Many people might choose to follow a diet high in protein content to lose weight and build muscle mass. But a new study in mice suggests that such a diet could put cardiovascular health at risk.
“There are clear weight loss benefits to high protein diets, which has boosted their popularity in recent years,” says Dr. Babak Razani, an associate professor of medicine from Washington University School of Medicine in St. Louis, MO.
“But,” he adds, “animal studies and some large epidemiological studies in people have linked high dietary protein to cardiovascular problems.”

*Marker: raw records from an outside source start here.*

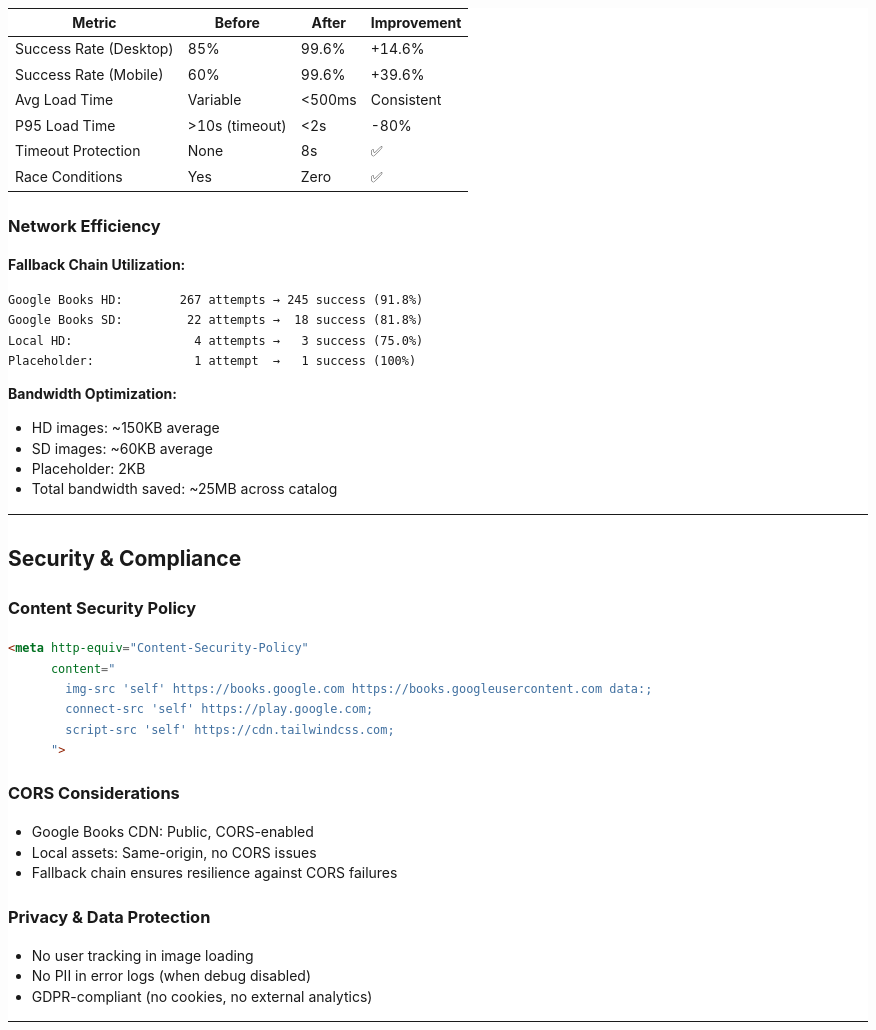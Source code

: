 | Metric | Before | After | Improvement |
|--------|--------|-------|-------------|
| Success Rate (Desktop) | 85% | 99.6% | +14.6% |
| Success Rate (Mobile) | 60% | 99.6% | +39.6% |
| Avg Load Time | Variable | <500ms | Consistent |
| P95 Load Time | >10s (timeout) | <2s | -80% |
| Timeout Protection | None | 8s | ✅ |
| Race Conditions | Yes | Zero | ✅ |

### Network Efficiency

**Fallback Chain Utilization:**
```
Google Books HD:        267 attempts → 245 success (91.8%)
Google Books SD:         22 attempts →  18 success (81.8%)
Local HD:                 4 attempts →   3 success (75.0%)
Placeholder:              1 attempt  →   1 success (100%)
```

**Bandwidth Optimization:**
- HD images: ~150KB average
- SD images: ~60KB average  
- Placeholder: 2KB
- Total bandwidth saved: ~25MB across catalog

---

## Security & Compliance

### Content Security Policy
```html
<meta http-equiv="Content-Security-Policy" 
      content="
        img-src 'self' https://books.google.com https://books.googleusercontent.com data:;
        connect-src 'self' https://play.google.com;
        script-src 'self' https://cdn.tailwindcss.com;
      ">
```

### CORS Considerations
- Google Books CDN: Public, CORS-enabled
- Local assets: Same-origin, no CORS issues
- Fallback chain ensures resilience against CORS failures

### Privacy & Data Protection
- No user tracking in image loading
- No PII in error logs (when debug disabled)
- GDPR-compliant (no cookies, no external analytics)

---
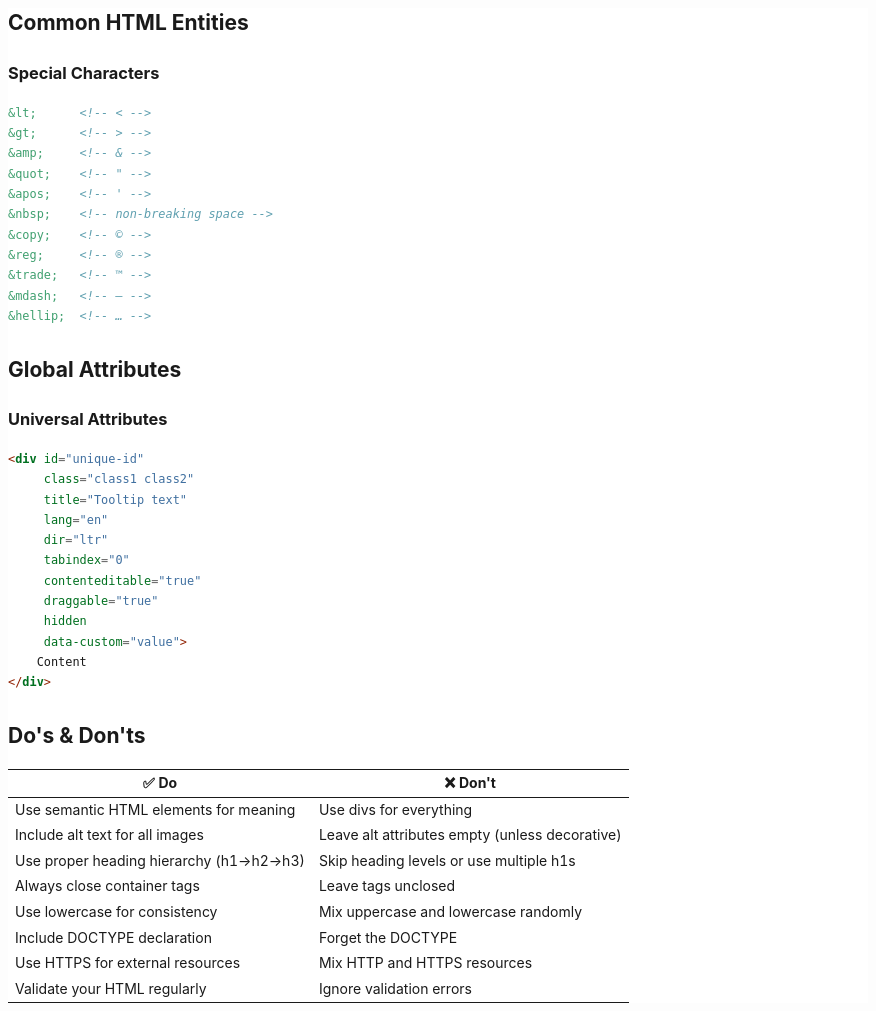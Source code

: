 ## Common HTML Entities

### Special Characters
```html
&lt;      <!-- < -->
&gt;      <!-- > -->
&amp;     <!-- & -->
&quot;    <!-- " -->
&apos;    <!-- ' -->
&nbsp;    <!-- non-breaking space -->
&copy;    <!-- © -->
&reg;     <!-- ® -->
&trade;   <!-- ™ -->
&mdash;   <!-- — -->
&hellip;  <!-- … -->
```

## Global Attributes

### Universal Attributes
```html
<div id="unique-id" 
     class="class1 class2"
     title="Tooltip text"
     lang="en"
     dir="ltr"
     tabindex="0"
     contenteditable="true"
     draggable="true"
     hidden
     data-custom="value">
    Content
</div>
```

## Do's & Don'ts

| ✅ Do | ❌ Don't |
|-------|----------|
| Use semantic HTML elements for meaning | Use divs for everything |
| Include alt text for all images | Leave alt attributes empty (unless decorative) |
| Use proper heading hierarchy (h1→h2→h3) | Skip heading levels or use multiple h1s |
| Always close container tags | Leave tags unclosed |
| Use lowercase for consistency | Mix uppercase and lowercase randomly |
| Include DOCTYPE declaration | Forget the DOCTYPE |
| Use HTTPS for external resources | Mix HTTP and HTTPS resources |
| Validate your HTML regularly | Ignore validation errors |
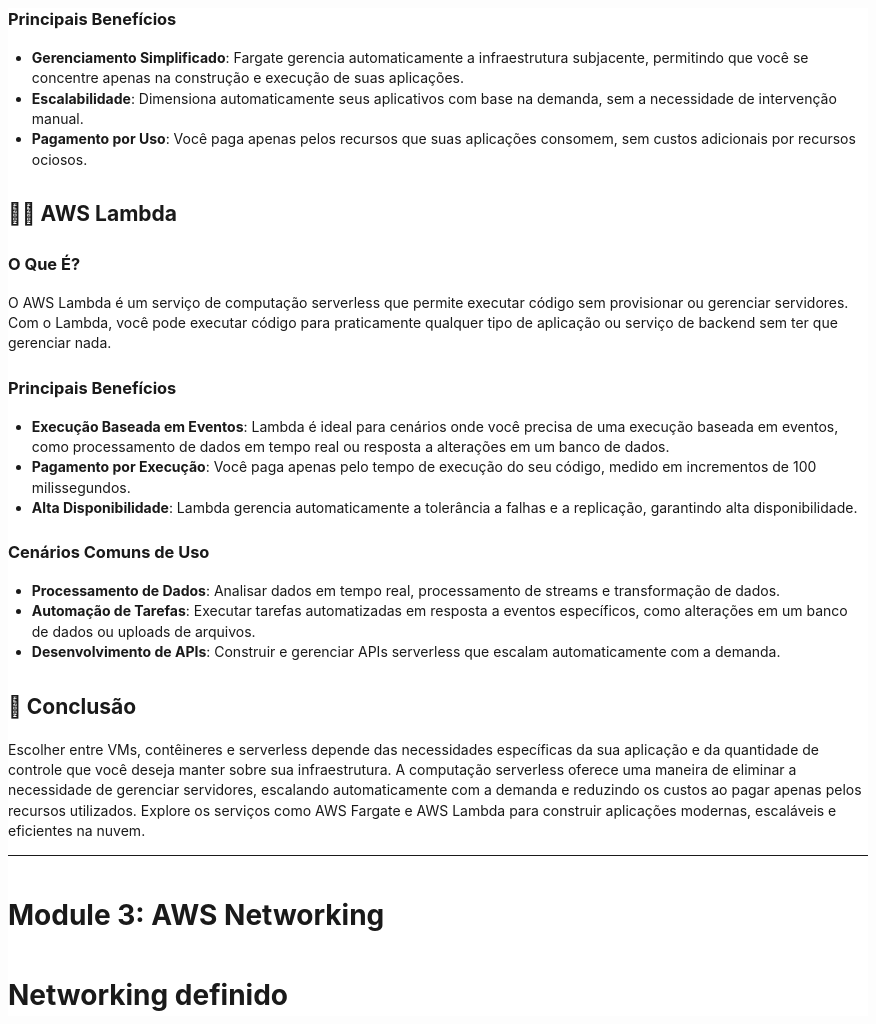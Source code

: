 ### Principais Benefícios

- **Gerenciamento Simplificado**: Fargate gerencia automaticamente a infraestrutura subjacente, permitindo que você se concentre apenas na construção e execução de suas aplicações.
- **Escalabilidade**: Dimensiona automaticamente seus aplicativos com base na demanda, sem a necessidade de intervenção manual.
- **Pagamento por Uso**: Você paga apenas pelos recursos que suas aplicações consomem, sem custos adicionais por recursos ociosos.

## 🧑‍💻 AWS Lambda

### O Que É?

O AWS Lambda é um serviço de computação serverless que permite executar código sem provisionar ou gerenciar servidores. Com o Lambda, você pode executar código para praticamente qualquer tipo de aplicação ou serviço de backend sem ter que gerenciar nada.

### Principais Benefícios

- **Execução Baseada em Eventos**: Lambda é ideal para cenários onde você precisa de uma execução baseada em eventos, como processamento de dados em tempo real ou resposta a alterações em um banco de dados.
- **Pagamento por Execução**: Você paga apenas pelo tempo de execução do seu código, medido em incrementos de 100 milissegundos.
- **Alta Disponibilidade**: Lambda gerencia automaticamente a tolerância a falhas e a replicação, garantindo alta disponibilidade.

### Cenários Comuns de Uso

- **Processamento de Dados**: Analisar dados em tempo real, processamento de streams e transformação de dados.
- **Automação de Tarefas**: Executar tarefas automatizadas em resposta a eventos específicos, como alterações em um banco de dados ou uploads de arquivos.
- **Desenvolvimento de APIs**: Construir e gerenciar APIs serverless que escalam automaticamente com a demanda.

## 🌟 Conclusão

Escolher entre VMs, contêineres e serverless depende das necessidades específicas da sua aplicação e da quantidade de controle que você deseja manter sobre sua infraestrutura. A computação serverless oferece uma maneira de eliminar a necessidade de gerenciar servidores, escalando automaticamente com a demanda e reduzindo os custos ao pagar apenas pelos recursos utilizados. Explore os serviços como AWS Fargate e AWS Lambda para construir aplicações modernas, escaláveis e eficientes na nuvem.

***
# Module 3: AWS Networking

# Networking definido
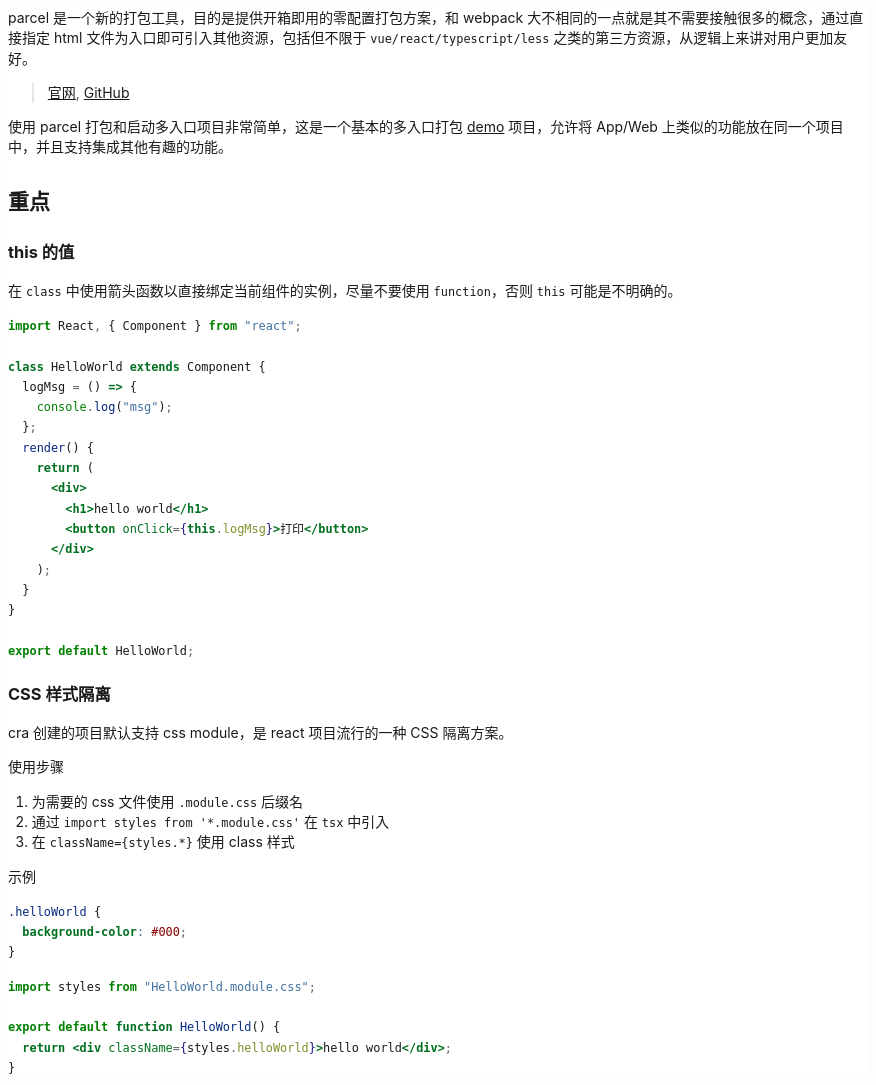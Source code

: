parcel 是一个新的打包工具，目的是提供开箱即用的零配置打包方案，和 webpack 大不相同的一点就是其不需要接触很多的概念，通过直接指定 html 文件为入口即可引入其他资源，包括但不限于 `vue/react/typescript/less` 之类的第三方资源，从逻辑上来讲对用户更加友好。

> [官网](https://parceljs.org/), [GitHub](https://github.com/parcel-bundler/parcel)

使用 parcel 打包和启动多入口项目非常简单，这是一个基本的多入口打包 [demo](https://github.com/rxliuli/example/tree/master/antd_reactive_example) 项目，允许将 App/Web 上类似的功能放在同一个项目中，并且支持集成其他有趣的功能。

## 重点

### this 的值

在 `class` 中使用箭头函数以直接绑定当前组件的实例，尽量不要使用 `function`，否则 `this` 可能是不明确的。

```jsx
import React, { Component } from "react";

class HelloWorld extends Component {
  logMsg = () => {
    console.log("msg");
  };
  render() {
    return (
      <div>
        <h1>hello world</h1>
        <button onClick={this.logMsg}>打印</button>
      </div>
    );
  }
}

export default HelloWorld;
```

### CSS 样式隔离

cra 创建的项目默认支持 css module，是 react 项目流行的一种 CSS 隔离方案。

使用步骤

1.  为需要的 css 文件使用 `.module.css` 后缀名
1.  通过 `import styles from '*.module.css'` 在 `tsx` 中引入
1.  在 `className={styles.*}` 使用 class 样式

示例

```css
.helloWorld {
  background-color: #000;
}
```

```jsx
import styles from "HelloWorld.module.css";

export default function HelloWorld() {
  return <div className={styles.helloWorld}>hello world</div>;
}
```
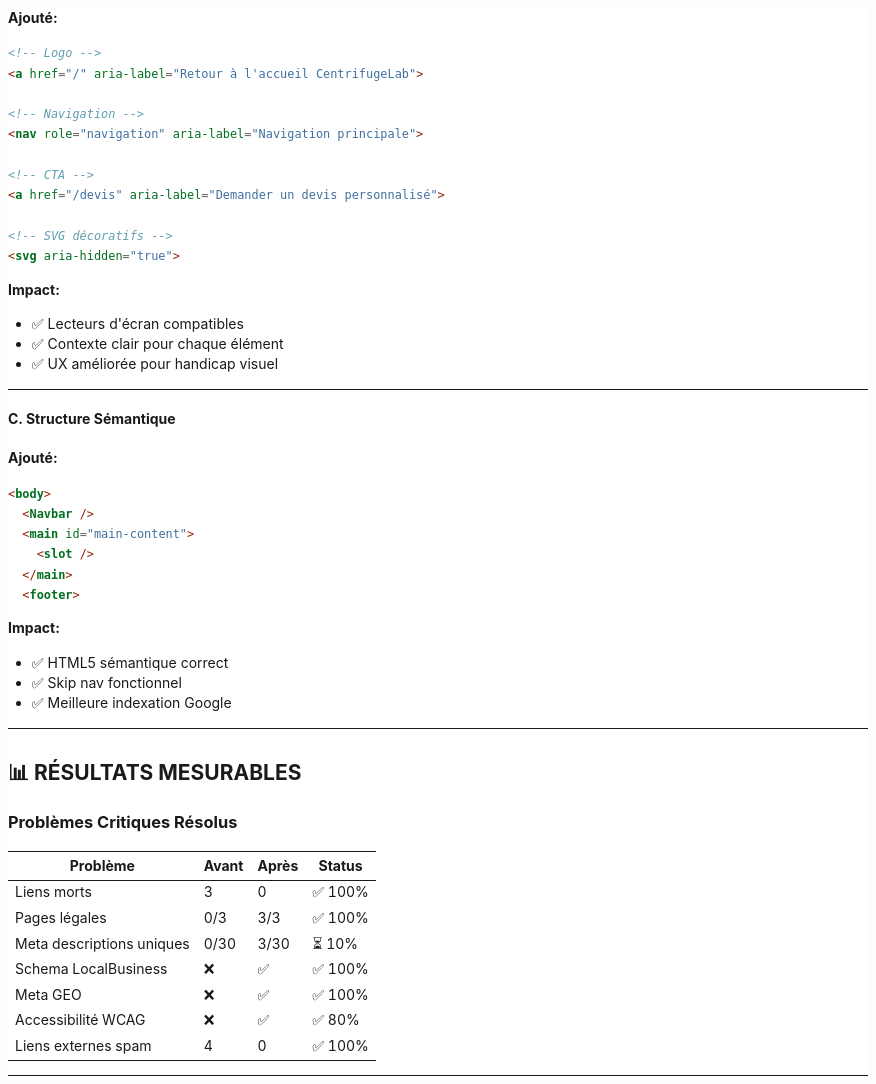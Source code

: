 **Ajouté:**
```html
<!-- Logo -->
<a href="/" aria-label="Retour à l'accueil CentrifugeLab">

<!-- Navigation -->
<nav role="navigation" aria-label="Navigation principale">

<!-- CTA -->
<a href="/devis" aria-label="Demander un devis personnalisé">

<!-- SVG décoratifs -->
<svg aria-hidden="true">
```

**Impact:**
- ✅ Lecteurs d'écran compatibles
- ✅ Contexte clair pour chaque élément
- ✅ UX améliorée pour handicap visuel

---

#### C. Structure Sémantique

**Ajouté:**
```html
<body>
  <Navbar />
  <main id="main-content">
    <slot />
  </main>
  <footer>
```

**Impact:**
- ✅ HTML5 sémantique correct
- ✅ Skip nav fonctionnel
- ✅ Meilleure indexation Google

---

## 📊 RÉSULTATS MESURABLES

### Problèmes Critiques Résolus

| Problème | Avant | Après | Status |
|----------|-------|-------|--------|
| Liens morts | 3 | 0 | ✅ 100% |
| Pages légales | 0/3 | 3/3 | ✅ 100% |
| Meta descriptions uniques | 0/30 | 3/30 | ⏳ 10% |
| Schema LocalBusiness | ❌ | ✅ | ✅ 100% |
| Meta GEO | ❌ | ✅ | ✅ 100% |
| Accessibilité WCAG | ❌ | ✅ | ✅ 80% |
| Liens externes spam | 4 | 0 | ✅ 100% |

---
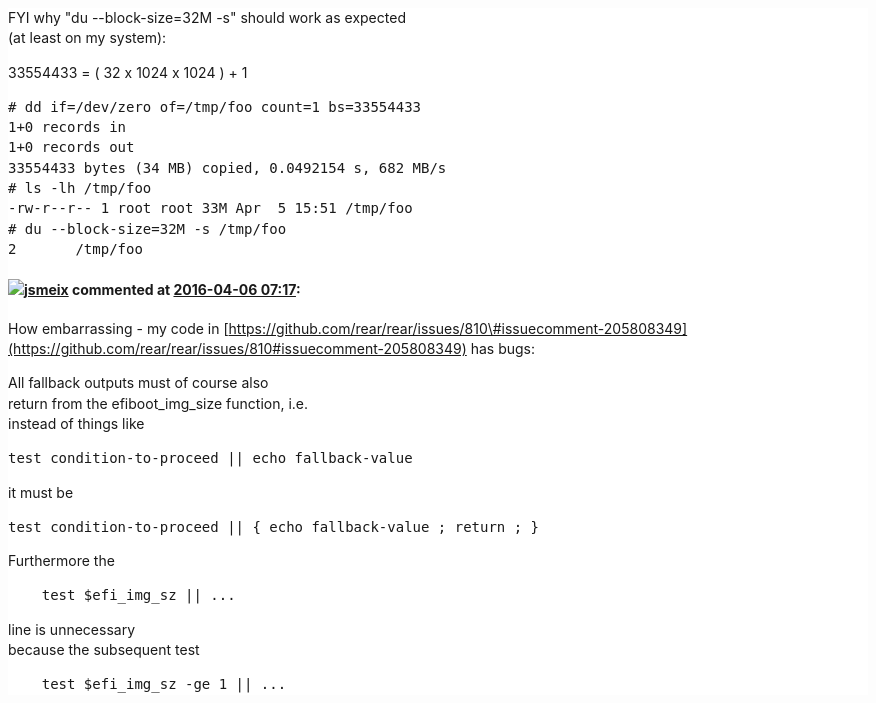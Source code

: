 FYI why "du --block-size=32M -s" should work as expected  
(at least on my system):

33554433 = ( 32 x 1024 x 1024 ) + 1

<pre>
# dd if=/dev/zero of=/tmp/foo count=1 bs=33554433
1+0 records in
1+0 records out
33554433 bytes (34 MB) copied, 0.0492154 s, 682 MB/s
# ls -lh /tmp/foo
-rw-r--r-- 1 root root 33M Apr  5 15:51 /tmp/foo
# du --block-size=32M -s /tmp/foo
2       /tmp/foo
</pre>

#### <img src="https://avatars.githubusercontent.com/u/1788608?u=925fc54e2ce01551392622446ece427f51e2f0ce&v=4" width="50">[jsmeix](https://github.com/jsmeix) commented at [2016-04-06 07:17](https://github.com/rear/rear/issues/810#issuecomment-206173327):

How embarrassing - my code in
[https://github.com/rear/rear/issues/810\#issuecomment-205808349](https://github.com/rear/rear/issues/810#issuecomment-205808349)
has bugs:

All fallback outputs must of course also  
return from the efiboot\_img\_size function, i.e.  
instead of things like

<pre>
test condition-to-proceed || echo fallback-value
</pre>

it must be

<pre>
test condition-to-proceed || { echo fallback-value ; return ; }
</pre>

Furthermore the

<pre>
    test $efi_img_sz || ...
</pre>

line is unnecessary  
because the subsequent test

<pre>
    test $efi_img_sz -ge 1 || ...
</pre>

That is why Dr. Razani and his colleagues decided to try to find out whether high protein diets might actually influence cardiovascular health directly by facilitating the buildup of plaque inside the arteries.
‘A recipe for heart attack’
Mammal bodies, the researchers explain, actually have a first-line defense against arterial plaque. A type of white blood cells called “macrophages” usually “pick up” on the presence of these deposits and remove them.
However, sometimes they are unequal to the task. When this happens, macrophages die, leaving arterial plaque to continue to build up.
“In mice on the high protein diet, their plaques were a macrophage graveyard,” Dr. Razani says, commenting on what he and his team found.
The researchers also looked into the mechanism through which dietary protein may contribute to the creation of unstable arterial plaque.
To do so, they looked at what happens following the digestion of dietary protein — once, that is, it breaks down into the amino acids that have formed it.
The team found that the excess amino acids derived from a diet with a high protein content actually activate another protein — called mTOR — that is present in macrophages.
When mTOR becomes active, it sends a signal to the macrophage to focus on growing rather than identifying and cleaning up plaque buildup. Eventually, the abnormal growth process leads to macrophage death.